*Problem requirements*:
Report back each line of the records that contains the string "생각하겠습니다".

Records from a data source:
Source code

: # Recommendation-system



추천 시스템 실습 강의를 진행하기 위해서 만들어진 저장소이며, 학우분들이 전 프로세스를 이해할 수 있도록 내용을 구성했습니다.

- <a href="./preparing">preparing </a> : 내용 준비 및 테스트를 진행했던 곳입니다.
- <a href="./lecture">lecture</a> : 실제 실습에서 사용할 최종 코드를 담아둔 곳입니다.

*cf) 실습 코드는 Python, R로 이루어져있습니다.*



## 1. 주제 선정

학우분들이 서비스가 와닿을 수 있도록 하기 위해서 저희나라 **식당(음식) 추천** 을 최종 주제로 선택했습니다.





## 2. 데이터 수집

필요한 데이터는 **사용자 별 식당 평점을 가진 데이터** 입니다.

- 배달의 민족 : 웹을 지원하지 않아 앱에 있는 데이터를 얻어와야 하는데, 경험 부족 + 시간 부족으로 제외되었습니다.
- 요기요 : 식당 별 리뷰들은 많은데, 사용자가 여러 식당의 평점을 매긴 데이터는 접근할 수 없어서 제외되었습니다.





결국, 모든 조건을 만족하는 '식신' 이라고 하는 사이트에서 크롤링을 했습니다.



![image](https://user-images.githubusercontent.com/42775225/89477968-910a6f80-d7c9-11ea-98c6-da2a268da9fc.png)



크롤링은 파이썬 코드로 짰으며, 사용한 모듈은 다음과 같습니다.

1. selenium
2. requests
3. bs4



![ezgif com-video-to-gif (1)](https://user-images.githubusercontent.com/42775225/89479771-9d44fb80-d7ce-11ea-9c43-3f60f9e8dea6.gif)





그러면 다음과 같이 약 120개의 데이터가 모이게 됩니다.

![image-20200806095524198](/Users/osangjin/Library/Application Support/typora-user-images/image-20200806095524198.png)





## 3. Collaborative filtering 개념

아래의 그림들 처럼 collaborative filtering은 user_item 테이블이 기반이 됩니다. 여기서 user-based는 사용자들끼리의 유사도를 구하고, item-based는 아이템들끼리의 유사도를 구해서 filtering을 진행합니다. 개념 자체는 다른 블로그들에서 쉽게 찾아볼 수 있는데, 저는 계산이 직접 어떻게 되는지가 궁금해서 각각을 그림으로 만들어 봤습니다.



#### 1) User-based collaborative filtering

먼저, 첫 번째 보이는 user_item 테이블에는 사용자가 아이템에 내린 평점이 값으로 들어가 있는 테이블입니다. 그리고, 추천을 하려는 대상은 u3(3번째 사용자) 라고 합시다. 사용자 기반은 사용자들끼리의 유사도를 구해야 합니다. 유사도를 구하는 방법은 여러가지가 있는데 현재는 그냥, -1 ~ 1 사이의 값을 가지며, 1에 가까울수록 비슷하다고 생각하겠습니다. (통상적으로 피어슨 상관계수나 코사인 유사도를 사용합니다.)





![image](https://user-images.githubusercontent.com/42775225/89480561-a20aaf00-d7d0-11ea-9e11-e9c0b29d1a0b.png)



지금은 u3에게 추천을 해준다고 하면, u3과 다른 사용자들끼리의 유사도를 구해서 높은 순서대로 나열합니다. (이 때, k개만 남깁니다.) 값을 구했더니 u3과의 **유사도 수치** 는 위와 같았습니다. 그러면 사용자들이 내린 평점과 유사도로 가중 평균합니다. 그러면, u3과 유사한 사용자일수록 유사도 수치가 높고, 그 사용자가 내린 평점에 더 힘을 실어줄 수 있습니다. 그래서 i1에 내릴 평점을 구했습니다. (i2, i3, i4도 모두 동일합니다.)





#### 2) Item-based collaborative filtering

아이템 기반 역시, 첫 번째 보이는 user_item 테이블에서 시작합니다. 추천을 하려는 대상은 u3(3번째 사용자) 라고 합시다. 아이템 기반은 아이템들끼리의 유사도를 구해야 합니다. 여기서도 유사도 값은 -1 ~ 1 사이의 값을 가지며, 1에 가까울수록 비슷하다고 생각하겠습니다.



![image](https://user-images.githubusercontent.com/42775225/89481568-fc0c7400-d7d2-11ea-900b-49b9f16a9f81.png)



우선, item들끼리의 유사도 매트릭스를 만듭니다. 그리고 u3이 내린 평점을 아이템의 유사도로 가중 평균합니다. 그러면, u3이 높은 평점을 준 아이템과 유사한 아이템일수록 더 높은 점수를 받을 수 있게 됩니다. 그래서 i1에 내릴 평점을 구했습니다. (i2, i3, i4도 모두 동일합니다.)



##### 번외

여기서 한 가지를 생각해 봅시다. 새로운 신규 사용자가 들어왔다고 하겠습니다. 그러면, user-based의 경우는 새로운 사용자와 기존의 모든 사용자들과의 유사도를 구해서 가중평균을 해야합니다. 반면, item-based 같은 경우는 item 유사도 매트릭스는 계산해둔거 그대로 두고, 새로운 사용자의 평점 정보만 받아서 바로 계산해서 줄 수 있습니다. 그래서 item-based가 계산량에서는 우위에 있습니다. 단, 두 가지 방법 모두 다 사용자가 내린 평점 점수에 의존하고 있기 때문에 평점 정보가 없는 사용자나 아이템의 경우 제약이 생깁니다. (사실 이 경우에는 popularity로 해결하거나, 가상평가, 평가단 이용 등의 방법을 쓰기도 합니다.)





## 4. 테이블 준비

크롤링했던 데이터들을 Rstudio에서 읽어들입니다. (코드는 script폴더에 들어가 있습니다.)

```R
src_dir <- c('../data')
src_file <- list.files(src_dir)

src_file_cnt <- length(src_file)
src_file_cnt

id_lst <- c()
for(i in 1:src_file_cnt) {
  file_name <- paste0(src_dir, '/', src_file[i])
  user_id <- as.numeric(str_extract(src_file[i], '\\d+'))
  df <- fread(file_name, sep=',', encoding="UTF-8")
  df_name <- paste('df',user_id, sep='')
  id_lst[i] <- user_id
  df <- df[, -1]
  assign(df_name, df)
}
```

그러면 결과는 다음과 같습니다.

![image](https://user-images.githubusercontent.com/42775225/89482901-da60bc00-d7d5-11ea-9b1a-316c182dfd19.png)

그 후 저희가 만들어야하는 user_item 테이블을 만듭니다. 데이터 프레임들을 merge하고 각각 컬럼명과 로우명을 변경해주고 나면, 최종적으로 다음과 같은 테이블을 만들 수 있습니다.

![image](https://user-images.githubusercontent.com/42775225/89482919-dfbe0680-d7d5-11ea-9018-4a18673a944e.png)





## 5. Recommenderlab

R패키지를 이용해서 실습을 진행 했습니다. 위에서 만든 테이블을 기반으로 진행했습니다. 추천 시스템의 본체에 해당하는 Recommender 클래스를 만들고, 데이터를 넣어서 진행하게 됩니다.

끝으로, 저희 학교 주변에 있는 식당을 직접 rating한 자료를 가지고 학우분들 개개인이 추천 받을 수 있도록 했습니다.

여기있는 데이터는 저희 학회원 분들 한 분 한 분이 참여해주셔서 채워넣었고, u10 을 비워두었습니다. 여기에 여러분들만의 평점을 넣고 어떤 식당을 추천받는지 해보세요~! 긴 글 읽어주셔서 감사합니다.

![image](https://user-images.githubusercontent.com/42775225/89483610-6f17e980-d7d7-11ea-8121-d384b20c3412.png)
==
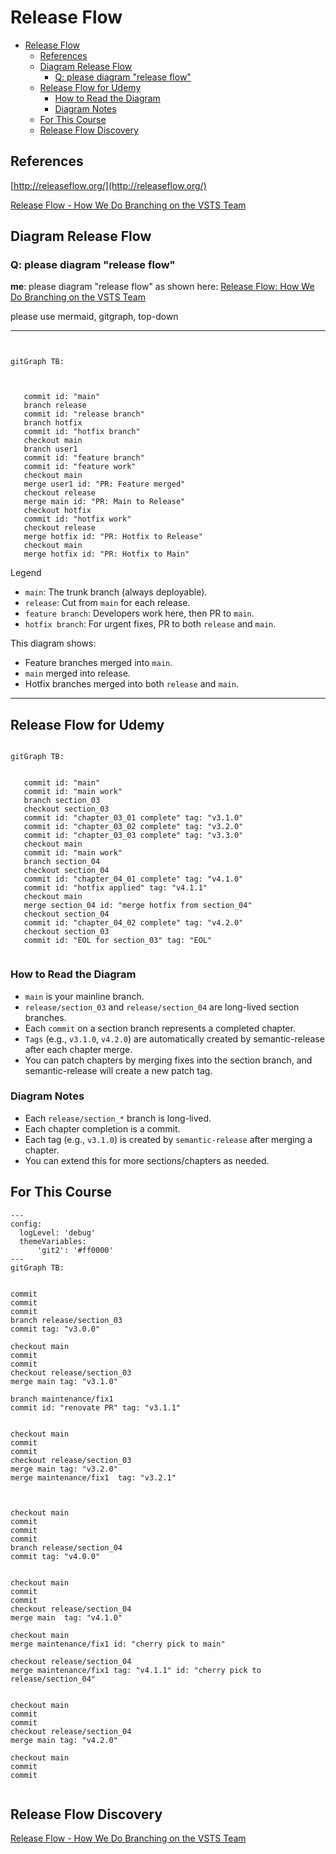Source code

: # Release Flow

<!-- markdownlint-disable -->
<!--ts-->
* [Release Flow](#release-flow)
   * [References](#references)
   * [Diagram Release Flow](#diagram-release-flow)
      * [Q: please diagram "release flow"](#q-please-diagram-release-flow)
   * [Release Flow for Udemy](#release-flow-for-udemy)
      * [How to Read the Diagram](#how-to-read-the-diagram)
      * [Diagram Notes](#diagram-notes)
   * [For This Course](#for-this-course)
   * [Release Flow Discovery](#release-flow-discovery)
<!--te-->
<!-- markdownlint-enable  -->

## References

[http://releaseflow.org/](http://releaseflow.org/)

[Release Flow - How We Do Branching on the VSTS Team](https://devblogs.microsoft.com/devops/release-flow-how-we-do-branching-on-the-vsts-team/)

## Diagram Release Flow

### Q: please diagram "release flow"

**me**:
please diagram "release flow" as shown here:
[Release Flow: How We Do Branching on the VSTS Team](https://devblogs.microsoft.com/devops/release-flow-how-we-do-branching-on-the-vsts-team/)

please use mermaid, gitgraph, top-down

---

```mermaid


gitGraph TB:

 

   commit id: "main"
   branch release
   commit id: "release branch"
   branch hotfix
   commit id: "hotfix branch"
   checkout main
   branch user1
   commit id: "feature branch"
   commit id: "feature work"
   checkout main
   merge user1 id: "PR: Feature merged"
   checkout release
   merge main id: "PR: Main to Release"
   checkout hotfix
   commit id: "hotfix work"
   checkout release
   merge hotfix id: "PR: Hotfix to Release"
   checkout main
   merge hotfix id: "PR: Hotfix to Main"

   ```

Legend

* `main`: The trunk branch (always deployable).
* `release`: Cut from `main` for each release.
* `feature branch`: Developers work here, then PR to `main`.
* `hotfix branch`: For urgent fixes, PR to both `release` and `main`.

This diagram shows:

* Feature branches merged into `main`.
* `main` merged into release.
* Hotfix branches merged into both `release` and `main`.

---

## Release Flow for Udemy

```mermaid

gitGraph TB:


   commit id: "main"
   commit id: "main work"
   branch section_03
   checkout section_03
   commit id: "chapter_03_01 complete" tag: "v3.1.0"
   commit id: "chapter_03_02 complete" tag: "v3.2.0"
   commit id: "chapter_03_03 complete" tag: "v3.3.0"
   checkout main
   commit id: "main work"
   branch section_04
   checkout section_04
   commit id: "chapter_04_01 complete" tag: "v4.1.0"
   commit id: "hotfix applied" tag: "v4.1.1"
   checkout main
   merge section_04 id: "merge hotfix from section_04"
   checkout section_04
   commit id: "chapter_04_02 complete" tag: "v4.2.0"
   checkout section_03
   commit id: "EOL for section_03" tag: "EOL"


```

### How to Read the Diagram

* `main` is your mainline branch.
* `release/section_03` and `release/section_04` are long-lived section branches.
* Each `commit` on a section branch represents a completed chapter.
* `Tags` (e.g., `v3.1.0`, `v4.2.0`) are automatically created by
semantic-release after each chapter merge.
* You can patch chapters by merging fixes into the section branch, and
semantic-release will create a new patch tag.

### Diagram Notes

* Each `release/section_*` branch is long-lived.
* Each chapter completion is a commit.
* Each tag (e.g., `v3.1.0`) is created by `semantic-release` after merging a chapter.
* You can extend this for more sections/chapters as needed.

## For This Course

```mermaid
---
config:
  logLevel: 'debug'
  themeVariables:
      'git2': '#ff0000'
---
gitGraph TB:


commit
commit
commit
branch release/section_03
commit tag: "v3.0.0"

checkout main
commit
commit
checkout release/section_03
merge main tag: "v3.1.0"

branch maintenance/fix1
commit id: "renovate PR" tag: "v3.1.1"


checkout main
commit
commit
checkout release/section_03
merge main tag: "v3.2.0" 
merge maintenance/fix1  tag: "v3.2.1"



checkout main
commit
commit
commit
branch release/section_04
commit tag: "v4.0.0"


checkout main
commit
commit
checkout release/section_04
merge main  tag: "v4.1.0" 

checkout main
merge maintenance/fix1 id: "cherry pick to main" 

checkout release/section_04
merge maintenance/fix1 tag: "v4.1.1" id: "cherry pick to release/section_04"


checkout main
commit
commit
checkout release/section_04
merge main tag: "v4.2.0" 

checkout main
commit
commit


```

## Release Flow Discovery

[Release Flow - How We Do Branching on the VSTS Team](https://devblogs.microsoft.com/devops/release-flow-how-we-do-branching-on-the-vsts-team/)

*Answer space*:
먼저, 첫 번째 보이는 user_item 테이블에는 사용자가 아이템에 내린 평점이 값으로 들어가 있는 테이블입니다. 그리고, 추천을 하려는 대상은 u3(3번째 사용자) 라고 합시다. 사용자 기반은 사용자들끼리의 유사도를 구해야 합니다. 유사도를 구하는 방법은 여러가지가 있는데 현재는 그냥, -1 ~ 1 사이의 값을 가지며, 1에 가까울수록 비슷하다고 생각하겠습니다. (통상적으로 피어슨 상관계수나 코사인 유사도를 사용합니다.)
아이템 기반 역시, 첫 번째 보이는 user_item 테이블에서 시작합니다. 추천을 하려는 대상은 u3(3번째 사용자) 라고 합시다. 아이템 기반은 아이템들끼리의 유사도를 구해야 합니다. 여기서도 유사도 값은 -1 ~ 1 사이의 값을 가지며, 1에 가까울수록 비슷하다고 생각하겠습니다.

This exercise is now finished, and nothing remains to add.